Work required -> Give the lines below again exactly, starting with the line that holds "- क्या दिक्कत" and going on through the line that holds "- प्लीज कॉल्स करना बंद करो".

Source material ->
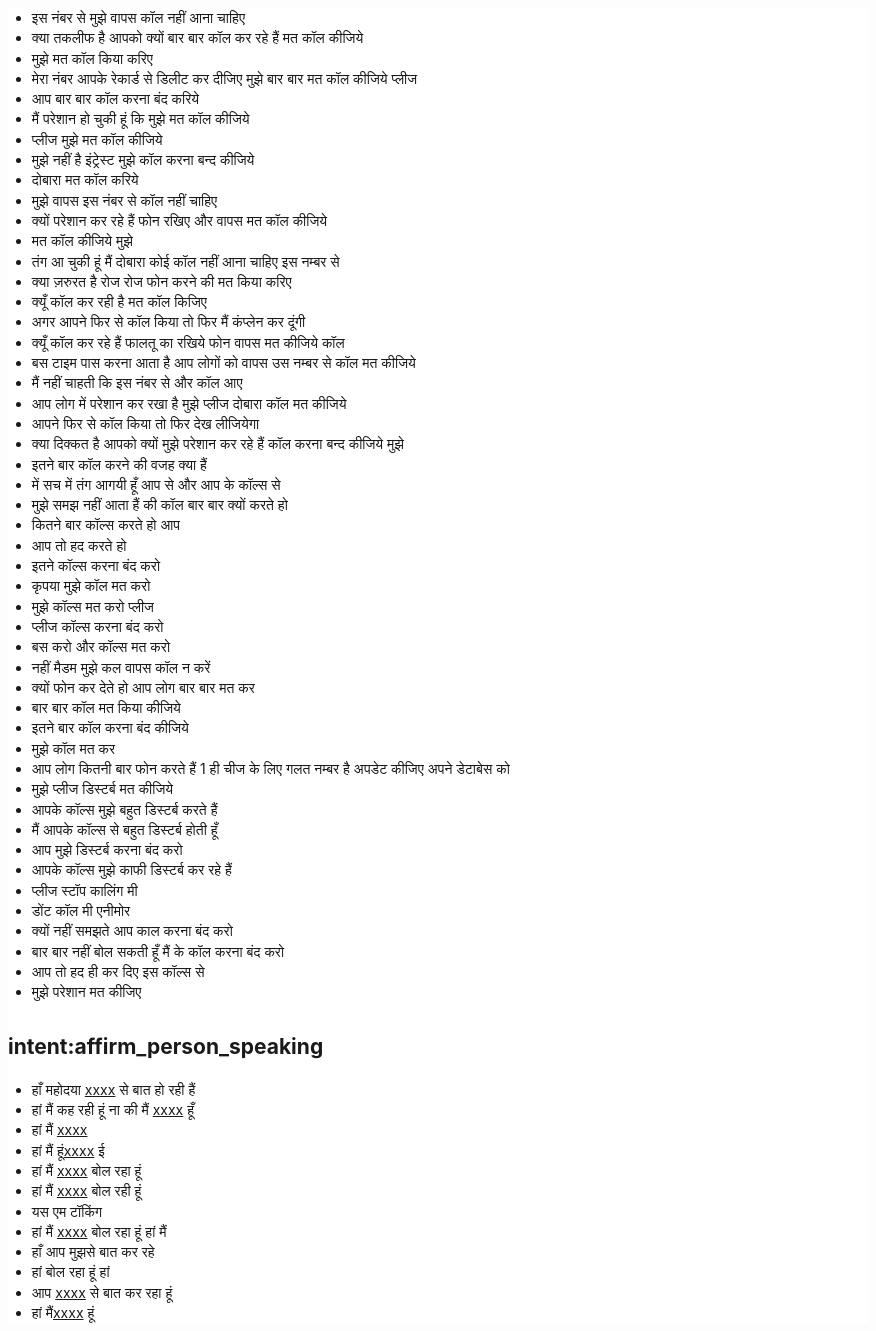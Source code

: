 - इस नंबर से मुझे वापस कॉल नहीं आना चाहिए
- क्या तकलीफ है आपको क्यों बार बार कॉल कर रहे हैं मत कॉल कीजिये
- मुझे मत कॉल किया करिए
- मेरा नंबर आपके रेकार्ड से डिलीट कर दीजिए मुझे बार बार मत कॉल कीजिये प्लीज
- आप बार बार कॉल करना बंद करिये
- मैं परेशान हो चुकी हूं कि मुझे मत कॉल कीजिये
- प्लीज मुझे मत कॉल कीजिये
- मुझे नहीं है इंट्रेस्ट मुझे कॉल करना बन्द कीजिये
- दोबारा मत कॉल करिये
- मुझे वापस इस नंबर से कॉल नहीं चाहिए
- क्यों परेशान कर रहे हैं फोन रखिए और वापस मत कॉल कीजिये
- मत कॉल कीजिये मुझे
- तंग आ चुकी हूं मैं दोबारा कोई कॉल नहीं आना चाहिए इस नम्बर से
- क्या ज़रुरत है रोज रोज फोन करने की मत किया करिए
- क्यूँ कॉल कर रही है मत कॉल किजिए
- अगर आपने फिर से कॉल किया तो फिर मैं कंप्लेन कर दूंगी
- क्यूँ कॉल कर रहे हैं फालतू का रखिये फोन वापस मत कीजिये कॉल
- बस टाइम पास करना आता है आप लोगों को वापस उस नम्बर से कॉल मत कीजिये
- मैं नहीं चाहती कि इस नंबर से और कॉल आए
- आप लोग में परेशान कर रखा है मुझे प्लीज दोबारा कॉल मत कीजिये
- आपने फिर से कॉल किया तो फिर देख लीजियेगा
- क्या दिक्कत है आपको क्यों मुझे परेशान कर रहे हैं कॉल करना बन्द कीजिये मुझे
- इतने बार कॉल करने की वजह क्या हैं
- में सच में तंग आगयी हूँ आप से और आप के कॉल्स से
- मुझे समझ नहीं आता हैं की कॉल बार बार क्यों करते हो
- कितने बार कॉल्स करते हो आप
- आप तो हद करते हो
- इतने कॉल्स करना बंद करो
- कृपया मुझे कॉल मत करो
- मुझे कॉल्स मत करो प्लीज
- प्लीज कॉल्स करना बंद करो
- बस करो और कॉल्स मत करो
- नहीं मैडम मुझे कल वापस कॉल न करें
- क्यों फोन कर देते हो आप लोग बार बार मत कर
- बार बार कॉल मत किया कीजिये
- इतने बार कॉल करना बंद कीजिये
- मुझे कॉल मत कर
- आप लोग कितनी बार फोन करते हैं 1 ही चीज के लिए गलत नम्बर है अपडेट कीजिए अपने डेटाबेस को 
- मुझे प्लीज डिस्टर्ब मत कीजिये
- आपके कॉल्स मुझे बहुत डिस्टर्ब करते हैं
- मैं आपके कॉल्स से बहुत डिस्टर्ब होती हूँ
- आप मुझे डिस्टर्ब करना बंद करो
- आपके कॉल्स मुझे काफी डिस्टर्ब कर रहे हैं
- प्लीज स्टॉप कालिंग मी
- डोंट कॉल मी एनीमोर
- क्यों नहीं समझते आप काल करना बंद करो
- बार बार नहीं बोल सकती हूँ मैं के कॉल करना बंद करो
- आप तो हद ही कर दिए इस कॉल्स से
- मुझे परेशान मत कीजिए

## intent:affirm_person_speaking 
- हाँ महोदया [xxxx](entity_name) से बात हो रही हैं
- हां मैं कह रही हूं ना की मैं [xxxx](entity_name) हूँ 
- हां मैं [xxxx](entity_name)
- हां मैं हूं[xxxx](entity_name) ई
- हां मैं [xxxx](entity_name) बोल रहा हूं 
- हां मैं [xxxx](entity_name) बोल रही हूं
- यस एम टॉकिंग
- हां मैं [xxxx](entity_name) बोल रहा हूं हां मैं 
- हाँ आप मुझसे बात कर रहे
- हां बोल रहा हूं हां
- आप [xxxx](entity_name) से बात कर रहा हूं 
- हां मैं[xxxx](entity_name) हूं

Reply ->
- क्या दिक्कत है आपको क्यों मुझे परेशान कर रहे हैं कॉल करना बन्द कीजिये मुझे
- इतने बार कॉल करने की वजह क्या हैं
- में सच में तंग आगयी हूँ आप से और आप के कॉल्स से
- मुझे समझ नहीं आता हैं की कॉल बार बार क्यों करते हो
- कितने बार कॉल्स करते हो आप
- आप तो हद करते हो
- इतने कॉल्स करना बंद करो
- कृपया मुझे कॉल मत करो
- मुझे कॉल्स मत करो प्लीज
- प्लीज कॉल्स करना बंद करो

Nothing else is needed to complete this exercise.